### WHAT YOU SHOULD DO
Every line of the records below from the line with "[^compiler-feature-forall-note]: 'Sequentializing' a" up to and including the line with "and where at" must be reproduced exactly, and no line outside that range.

________________________________________

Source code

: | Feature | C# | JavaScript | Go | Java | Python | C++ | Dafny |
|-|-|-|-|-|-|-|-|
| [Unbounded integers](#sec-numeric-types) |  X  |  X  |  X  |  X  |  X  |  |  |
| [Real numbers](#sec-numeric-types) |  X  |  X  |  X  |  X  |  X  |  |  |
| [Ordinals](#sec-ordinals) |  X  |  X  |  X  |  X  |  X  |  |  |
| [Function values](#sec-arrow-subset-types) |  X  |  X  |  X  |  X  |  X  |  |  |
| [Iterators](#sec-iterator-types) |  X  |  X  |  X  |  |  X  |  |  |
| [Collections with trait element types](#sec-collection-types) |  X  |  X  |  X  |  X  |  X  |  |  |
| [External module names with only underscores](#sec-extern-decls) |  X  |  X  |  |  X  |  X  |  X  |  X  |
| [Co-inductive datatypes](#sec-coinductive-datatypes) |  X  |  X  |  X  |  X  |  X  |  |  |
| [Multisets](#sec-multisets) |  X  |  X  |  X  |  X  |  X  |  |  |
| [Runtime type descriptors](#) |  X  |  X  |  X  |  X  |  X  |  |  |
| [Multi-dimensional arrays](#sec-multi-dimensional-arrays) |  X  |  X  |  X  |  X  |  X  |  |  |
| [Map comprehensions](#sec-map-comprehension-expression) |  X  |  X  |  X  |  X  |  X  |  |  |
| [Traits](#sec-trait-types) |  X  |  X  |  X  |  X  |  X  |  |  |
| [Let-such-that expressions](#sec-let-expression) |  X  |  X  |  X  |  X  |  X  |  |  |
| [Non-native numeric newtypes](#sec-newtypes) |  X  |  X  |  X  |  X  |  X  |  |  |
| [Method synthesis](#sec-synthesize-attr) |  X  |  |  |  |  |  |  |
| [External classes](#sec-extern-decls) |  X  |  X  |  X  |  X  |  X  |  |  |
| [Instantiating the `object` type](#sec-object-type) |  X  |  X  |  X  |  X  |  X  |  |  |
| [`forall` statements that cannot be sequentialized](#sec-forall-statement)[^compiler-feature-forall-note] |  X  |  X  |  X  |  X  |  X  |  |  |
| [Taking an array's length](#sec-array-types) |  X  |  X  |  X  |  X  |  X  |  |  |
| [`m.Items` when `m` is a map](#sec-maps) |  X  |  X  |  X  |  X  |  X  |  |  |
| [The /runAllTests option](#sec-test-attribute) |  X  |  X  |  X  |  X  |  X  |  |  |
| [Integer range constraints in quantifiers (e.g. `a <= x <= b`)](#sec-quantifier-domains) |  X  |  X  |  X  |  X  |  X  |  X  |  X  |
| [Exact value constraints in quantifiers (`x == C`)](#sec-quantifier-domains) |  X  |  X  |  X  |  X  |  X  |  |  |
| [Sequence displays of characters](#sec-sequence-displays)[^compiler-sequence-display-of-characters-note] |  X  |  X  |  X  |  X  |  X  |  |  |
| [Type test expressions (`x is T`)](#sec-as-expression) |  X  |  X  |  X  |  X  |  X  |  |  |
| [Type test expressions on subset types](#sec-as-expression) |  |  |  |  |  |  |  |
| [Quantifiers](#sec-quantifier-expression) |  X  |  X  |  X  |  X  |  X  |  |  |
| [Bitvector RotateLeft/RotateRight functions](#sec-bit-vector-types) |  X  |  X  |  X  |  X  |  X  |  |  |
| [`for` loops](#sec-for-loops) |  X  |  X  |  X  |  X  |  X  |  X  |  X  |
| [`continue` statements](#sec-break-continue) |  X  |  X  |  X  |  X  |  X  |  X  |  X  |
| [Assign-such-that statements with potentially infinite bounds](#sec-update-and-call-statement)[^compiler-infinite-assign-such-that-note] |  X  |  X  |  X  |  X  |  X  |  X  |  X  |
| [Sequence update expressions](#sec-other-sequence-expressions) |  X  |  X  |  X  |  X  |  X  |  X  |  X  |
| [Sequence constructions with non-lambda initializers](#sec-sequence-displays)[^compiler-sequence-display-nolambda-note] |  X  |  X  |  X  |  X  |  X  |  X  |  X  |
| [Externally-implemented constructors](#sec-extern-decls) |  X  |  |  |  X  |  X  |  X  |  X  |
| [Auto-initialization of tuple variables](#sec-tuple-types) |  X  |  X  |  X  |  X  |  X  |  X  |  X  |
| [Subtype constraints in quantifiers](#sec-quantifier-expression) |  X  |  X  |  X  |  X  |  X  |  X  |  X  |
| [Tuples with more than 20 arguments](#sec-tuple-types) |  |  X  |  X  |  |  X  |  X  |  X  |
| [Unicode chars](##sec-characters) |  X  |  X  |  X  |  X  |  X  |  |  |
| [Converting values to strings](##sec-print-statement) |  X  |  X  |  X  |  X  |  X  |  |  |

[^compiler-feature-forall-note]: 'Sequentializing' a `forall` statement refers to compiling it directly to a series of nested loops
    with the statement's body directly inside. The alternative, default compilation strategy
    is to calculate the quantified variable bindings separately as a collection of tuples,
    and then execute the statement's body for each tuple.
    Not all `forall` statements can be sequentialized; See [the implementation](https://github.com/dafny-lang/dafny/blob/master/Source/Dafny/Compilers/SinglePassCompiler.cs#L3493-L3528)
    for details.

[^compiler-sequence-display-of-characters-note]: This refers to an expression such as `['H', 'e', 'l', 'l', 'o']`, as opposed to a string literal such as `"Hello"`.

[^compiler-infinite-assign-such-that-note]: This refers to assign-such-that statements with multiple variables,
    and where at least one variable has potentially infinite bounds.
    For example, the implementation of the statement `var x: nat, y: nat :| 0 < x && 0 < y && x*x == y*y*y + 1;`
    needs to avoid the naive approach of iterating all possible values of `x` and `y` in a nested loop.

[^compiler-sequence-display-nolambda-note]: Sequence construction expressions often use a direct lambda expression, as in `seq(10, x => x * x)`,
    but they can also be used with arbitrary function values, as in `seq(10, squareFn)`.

________________________________________

### EXERCISE RESULT
[^compiler-feature-forall-note]: 'Sequentializing' a `forall` statement refers to compiling it directly to a series of nested loops
    with the statement's body directly inside. The alternative, default compilation strategy
    is to calculate the quantified variable bindings separately as a collection of tuples,
    and then execute the statement's body for each tuple.
    Not all `forall` statements can be sequentialized; See [the implementation](https://github.com/dafny-lang/dafny/blob/master/Source/Dafny/Compilers/SinglePassCompiler.cs#L3493-L3528)
    for details.

[^compiler-sequence-display-of-characters-note]: This refers to an expression such as `['H', 'e', 'l', 'l', 'o']`, as opposed to a string literal such as `"Hello"`.

[^compiler-infinite-assign-such-that-note]: This refers to assign-such-that statements with multiple variables,
    and where at least one variable has potentially infinite bounds.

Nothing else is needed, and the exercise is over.